◆ WHAT THE TASK ASKS
Retype, exactly as they appear below, the lines between the line holding "chaptertitle_de | string|" and the line holding "version|01.01.2021|", both ends included.

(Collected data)

• • • • • • •

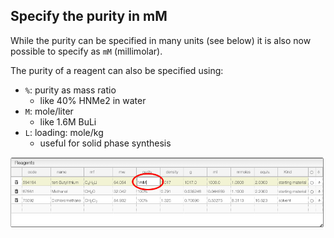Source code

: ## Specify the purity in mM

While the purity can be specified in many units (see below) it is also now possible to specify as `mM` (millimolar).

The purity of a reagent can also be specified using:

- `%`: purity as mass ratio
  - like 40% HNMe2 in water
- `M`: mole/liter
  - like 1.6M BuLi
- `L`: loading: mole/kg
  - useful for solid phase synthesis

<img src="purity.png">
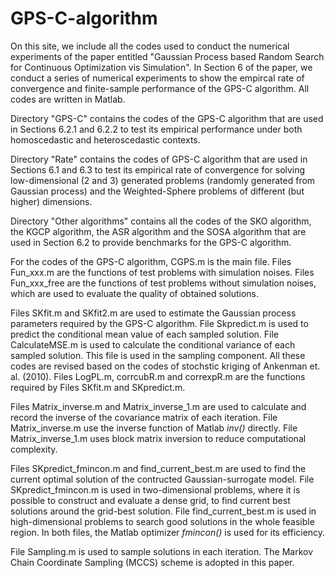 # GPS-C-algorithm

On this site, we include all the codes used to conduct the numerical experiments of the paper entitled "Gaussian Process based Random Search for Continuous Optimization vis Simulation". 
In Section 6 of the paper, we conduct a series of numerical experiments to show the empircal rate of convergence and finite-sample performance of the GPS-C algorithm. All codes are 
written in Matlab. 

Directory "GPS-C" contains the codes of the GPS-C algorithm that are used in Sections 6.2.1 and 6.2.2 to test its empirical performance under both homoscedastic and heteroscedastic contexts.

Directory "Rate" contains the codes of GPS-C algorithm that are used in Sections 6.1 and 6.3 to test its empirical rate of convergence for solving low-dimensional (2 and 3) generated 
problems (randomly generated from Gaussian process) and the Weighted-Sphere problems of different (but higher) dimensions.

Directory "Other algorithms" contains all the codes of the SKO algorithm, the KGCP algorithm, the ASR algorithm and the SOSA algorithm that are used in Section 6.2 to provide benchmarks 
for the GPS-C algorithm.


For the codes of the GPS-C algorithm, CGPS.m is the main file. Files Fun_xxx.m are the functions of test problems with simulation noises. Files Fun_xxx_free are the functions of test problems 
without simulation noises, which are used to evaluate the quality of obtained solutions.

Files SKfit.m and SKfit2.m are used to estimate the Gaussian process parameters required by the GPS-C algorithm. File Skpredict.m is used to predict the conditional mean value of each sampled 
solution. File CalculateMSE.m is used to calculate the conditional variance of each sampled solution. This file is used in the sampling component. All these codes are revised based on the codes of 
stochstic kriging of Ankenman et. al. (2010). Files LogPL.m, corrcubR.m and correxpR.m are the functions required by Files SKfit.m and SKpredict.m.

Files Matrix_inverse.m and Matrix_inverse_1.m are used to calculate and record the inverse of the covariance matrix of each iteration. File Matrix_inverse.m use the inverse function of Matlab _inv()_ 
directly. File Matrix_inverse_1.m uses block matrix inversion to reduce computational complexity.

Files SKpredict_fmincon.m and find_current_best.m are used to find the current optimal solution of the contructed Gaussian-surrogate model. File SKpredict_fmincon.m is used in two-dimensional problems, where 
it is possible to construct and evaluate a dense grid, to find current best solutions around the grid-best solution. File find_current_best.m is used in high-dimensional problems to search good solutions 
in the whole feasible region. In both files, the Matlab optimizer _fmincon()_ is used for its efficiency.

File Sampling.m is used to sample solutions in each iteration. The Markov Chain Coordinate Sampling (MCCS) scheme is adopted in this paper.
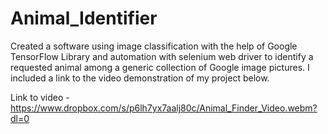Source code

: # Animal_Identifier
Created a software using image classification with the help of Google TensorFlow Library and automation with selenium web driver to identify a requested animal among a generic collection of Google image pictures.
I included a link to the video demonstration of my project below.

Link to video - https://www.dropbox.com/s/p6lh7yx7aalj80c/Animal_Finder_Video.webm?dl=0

• • • • • • •

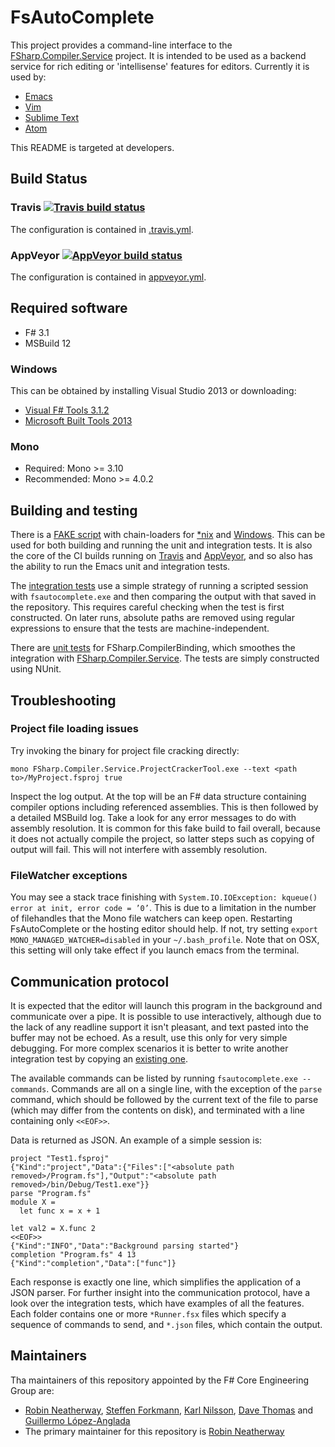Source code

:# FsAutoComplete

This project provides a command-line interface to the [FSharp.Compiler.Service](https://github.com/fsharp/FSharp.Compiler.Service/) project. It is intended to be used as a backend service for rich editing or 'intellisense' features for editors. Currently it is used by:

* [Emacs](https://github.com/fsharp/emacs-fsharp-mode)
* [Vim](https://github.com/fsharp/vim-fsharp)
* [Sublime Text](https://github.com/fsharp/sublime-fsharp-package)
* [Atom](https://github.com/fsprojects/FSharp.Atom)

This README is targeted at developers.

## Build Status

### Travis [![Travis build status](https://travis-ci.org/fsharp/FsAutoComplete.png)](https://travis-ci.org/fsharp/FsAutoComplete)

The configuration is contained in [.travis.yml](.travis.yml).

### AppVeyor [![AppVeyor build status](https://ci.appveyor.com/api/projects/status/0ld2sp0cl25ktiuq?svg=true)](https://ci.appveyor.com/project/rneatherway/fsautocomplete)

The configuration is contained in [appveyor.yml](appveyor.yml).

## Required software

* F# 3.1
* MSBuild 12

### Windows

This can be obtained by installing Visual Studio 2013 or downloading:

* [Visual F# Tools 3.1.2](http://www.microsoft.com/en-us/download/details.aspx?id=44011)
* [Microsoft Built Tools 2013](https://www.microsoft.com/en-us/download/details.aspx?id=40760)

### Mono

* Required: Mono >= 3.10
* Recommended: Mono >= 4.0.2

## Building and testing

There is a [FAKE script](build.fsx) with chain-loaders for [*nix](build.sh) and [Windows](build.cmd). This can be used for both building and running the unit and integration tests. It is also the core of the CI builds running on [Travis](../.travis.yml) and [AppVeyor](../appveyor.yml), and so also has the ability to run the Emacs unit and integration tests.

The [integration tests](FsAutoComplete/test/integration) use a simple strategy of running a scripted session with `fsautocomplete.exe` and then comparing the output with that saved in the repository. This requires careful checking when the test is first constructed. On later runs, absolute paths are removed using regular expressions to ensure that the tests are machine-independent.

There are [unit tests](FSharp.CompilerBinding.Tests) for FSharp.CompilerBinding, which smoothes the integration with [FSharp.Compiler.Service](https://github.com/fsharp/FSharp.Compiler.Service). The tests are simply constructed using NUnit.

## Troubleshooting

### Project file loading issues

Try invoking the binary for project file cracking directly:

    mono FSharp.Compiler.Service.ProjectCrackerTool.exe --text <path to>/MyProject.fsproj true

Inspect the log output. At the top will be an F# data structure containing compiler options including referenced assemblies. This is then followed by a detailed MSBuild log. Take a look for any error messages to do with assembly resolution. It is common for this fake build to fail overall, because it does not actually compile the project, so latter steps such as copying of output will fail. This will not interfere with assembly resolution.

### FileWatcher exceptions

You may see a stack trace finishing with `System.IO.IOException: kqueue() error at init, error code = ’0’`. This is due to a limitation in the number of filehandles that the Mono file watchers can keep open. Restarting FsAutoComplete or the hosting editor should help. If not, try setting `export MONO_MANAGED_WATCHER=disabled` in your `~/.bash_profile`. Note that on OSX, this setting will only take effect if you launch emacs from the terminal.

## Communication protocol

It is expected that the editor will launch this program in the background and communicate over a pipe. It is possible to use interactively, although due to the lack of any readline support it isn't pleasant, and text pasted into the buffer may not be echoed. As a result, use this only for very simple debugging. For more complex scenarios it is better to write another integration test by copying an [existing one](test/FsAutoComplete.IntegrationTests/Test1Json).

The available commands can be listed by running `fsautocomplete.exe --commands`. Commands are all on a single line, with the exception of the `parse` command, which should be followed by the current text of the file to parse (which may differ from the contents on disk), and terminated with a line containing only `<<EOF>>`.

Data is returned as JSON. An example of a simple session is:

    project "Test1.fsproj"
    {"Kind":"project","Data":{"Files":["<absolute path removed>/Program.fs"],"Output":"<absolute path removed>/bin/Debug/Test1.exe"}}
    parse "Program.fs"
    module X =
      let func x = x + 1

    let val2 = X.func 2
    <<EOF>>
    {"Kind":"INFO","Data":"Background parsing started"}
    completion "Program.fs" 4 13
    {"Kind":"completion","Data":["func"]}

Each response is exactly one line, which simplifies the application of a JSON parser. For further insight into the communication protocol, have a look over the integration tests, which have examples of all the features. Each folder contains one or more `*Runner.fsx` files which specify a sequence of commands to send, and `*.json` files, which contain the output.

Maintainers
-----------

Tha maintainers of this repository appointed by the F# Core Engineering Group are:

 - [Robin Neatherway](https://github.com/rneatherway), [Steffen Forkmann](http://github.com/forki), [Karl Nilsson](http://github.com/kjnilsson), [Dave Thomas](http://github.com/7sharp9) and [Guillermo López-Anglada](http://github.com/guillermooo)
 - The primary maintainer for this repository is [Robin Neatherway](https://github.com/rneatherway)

• • • • • • •

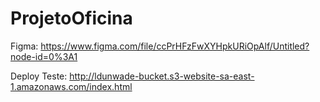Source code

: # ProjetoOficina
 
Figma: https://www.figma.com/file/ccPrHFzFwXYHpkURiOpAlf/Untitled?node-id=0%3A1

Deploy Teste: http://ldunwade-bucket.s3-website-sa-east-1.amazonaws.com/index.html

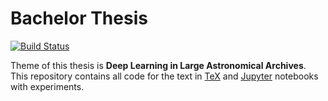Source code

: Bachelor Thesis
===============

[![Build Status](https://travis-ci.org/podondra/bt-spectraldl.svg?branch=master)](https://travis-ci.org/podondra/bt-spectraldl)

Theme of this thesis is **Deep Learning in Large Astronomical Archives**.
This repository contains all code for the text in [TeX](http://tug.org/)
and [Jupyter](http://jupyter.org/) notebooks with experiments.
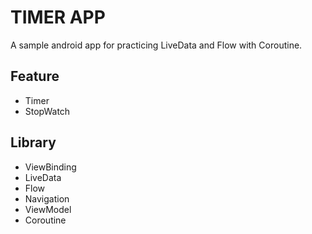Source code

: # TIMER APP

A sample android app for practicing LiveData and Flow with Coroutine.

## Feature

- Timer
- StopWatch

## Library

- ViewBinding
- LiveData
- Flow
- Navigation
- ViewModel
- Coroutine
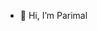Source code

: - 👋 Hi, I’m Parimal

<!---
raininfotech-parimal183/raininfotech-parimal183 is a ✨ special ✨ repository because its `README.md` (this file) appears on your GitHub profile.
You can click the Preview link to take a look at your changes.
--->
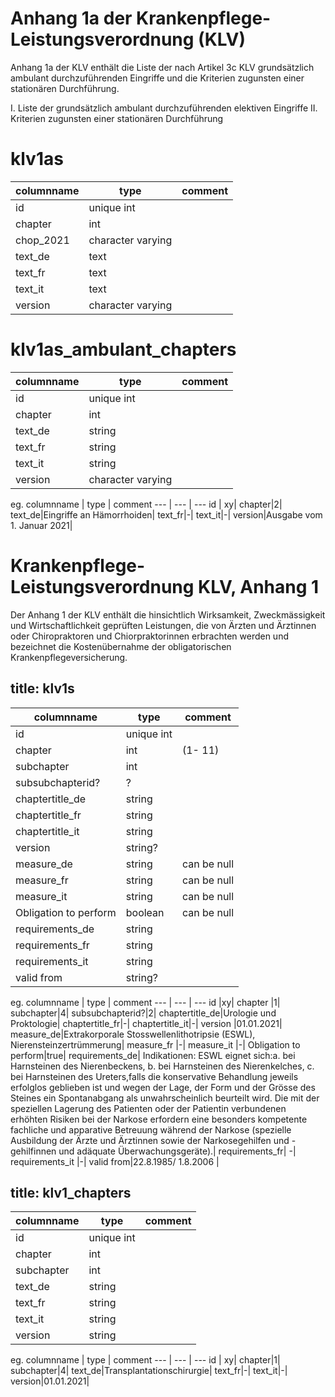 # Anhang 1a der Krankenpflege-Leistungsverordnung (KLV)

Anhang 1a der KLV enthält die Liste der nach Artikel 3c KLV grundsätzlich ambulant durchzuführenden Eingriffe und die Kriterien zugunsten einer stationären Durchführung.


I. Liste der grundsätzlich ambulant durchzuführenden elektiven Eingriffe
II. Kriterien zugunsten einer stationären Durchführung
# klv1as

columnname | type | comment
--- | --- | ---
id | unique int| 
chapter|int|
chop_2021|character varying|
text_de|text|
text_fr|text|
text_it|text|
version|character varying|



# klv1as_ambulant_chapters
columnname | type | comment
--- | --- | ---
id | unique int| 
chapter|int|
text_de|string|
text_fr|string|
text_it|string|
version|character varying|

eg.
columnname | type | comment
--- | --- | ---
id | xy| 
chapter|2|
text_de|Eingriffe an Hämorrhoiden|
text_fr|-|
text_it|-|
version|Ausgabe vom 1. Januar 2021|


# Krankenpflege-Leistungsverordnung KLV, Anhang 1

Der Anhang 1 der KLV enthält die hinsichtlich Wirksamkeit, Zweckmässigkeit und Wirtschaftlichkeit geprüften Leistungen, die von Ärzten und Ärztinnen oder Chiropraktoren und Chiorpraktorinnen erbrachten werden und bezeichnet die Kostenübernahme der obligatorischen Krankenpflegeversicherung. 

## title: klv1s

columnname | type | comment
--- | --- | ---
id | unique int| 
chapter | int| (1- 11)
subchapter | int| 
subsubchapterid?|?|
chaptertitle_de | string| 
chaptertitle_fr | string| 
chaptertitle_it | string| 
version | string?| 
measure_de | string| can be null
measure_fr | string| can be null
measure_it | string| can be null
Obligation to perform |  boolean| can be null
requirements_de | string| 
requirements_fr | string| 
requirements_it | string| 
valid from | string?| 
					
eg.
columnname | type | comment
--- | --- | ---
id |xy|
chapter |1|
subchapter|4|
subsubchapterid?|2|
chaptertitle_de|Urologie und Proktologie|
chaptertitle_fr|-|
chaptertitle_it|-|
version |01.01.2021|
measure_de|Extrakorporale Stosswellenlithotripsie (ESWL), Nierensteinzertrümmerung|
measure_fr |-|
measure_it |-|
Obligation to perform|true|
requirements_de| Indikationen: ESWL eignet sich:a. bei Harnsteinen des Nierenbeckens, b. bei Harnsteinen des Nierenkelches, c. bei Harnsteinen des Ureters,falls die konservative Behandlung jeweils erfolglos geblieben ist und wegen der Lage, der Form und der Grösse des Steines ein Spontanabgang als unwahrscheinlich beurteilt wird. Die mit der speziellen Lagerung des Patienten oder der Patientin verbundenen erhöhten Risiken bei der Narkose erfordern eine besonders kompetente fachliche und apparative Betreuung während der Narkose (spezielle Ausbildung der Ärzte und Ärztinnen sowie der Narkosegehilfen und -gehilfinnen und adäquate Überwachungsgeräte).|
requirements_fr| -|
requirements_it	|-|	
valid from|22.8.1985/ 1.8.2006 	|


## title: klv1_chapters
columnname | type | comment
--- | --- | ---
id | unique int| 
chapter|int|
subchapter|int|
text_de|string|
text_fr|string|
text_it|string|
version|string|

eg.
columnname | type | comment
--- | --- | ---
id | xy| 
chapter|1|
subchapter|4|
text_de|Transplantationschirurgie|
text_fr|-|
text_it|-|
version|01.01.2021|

• • • • • • •

◆ TASK RESPONSE
chaptertitle_de | string| 
chaptertitle_fr | string| 
chaptertitle_it | string| 
version | string?| 
measure_de | string| can be null
measure_fr | string| can be null
measure_it | string| can be null
Obligation to perform |  boolean| can be null
requirements_de | string| 
requirements_fr | string| 
requirements_it | string| 
valid from | string?| 
					
eg.
columnname | type | comment
--- | --- | ---
id |xy|
chapter |1|
subchapter|4|
subsubchapterid?|2|
chaptertitle_de|Urologie und Proktologie|
chaptertitle_fr|-|
chaptertitle_it|-|
version |01.01.2021|
measure_de|Extrakorporale Stosswellenlithotripsie (ESWL), Nierensteinzertrümmerung|
measure_fr |-|
measure_it |-|
Obligation to perform|true|
requirements_de| Indikationen: ESWL eignet sich:a. bei Harnsteinen des Nierenbeckens, b. bei Harnsteinen des Nierenkelches, c. bei Harnsteinen des Ureters,falls die konservative Behandlung jeweils erfolglos geblieben ist und wegen der Lage, der Form und der Grösse des Steines ein Spontanabgang als unwahrscheinlich beurteilt wird. Die mit der speziellen Lagerung des Patienten oder der Patientin verbundenen erhöhten Risiken bei der Narkose erfordern eine besonders kompetente fachliche und apparative Betreuung während der Narkose (spezielle Ausbildung der Ärzte und Ärztinnen sowie der Narkosegehilfen und -gehilfinnen und adäquate Überwachungsgeräte).|
requirements_fr| -|
requirements_it	|-|	
valid from|22.8.1985/ 1.8.2006 	|


## title: klv1_chapters
columnname | type | comment
--- | --- | ---
id | unique int| 
chapter|int|
subchapter|int|
text_de|string|
text_fr|string|
text_it|string|
version|string|

eg.
columnname | type | comment
--- | --- | ---
id | xy| 
chapter|1|
subchapter|4|
text_de|Transplantationschirurgie|
text_fr|-|
text_it|-|
version|01.01.2021|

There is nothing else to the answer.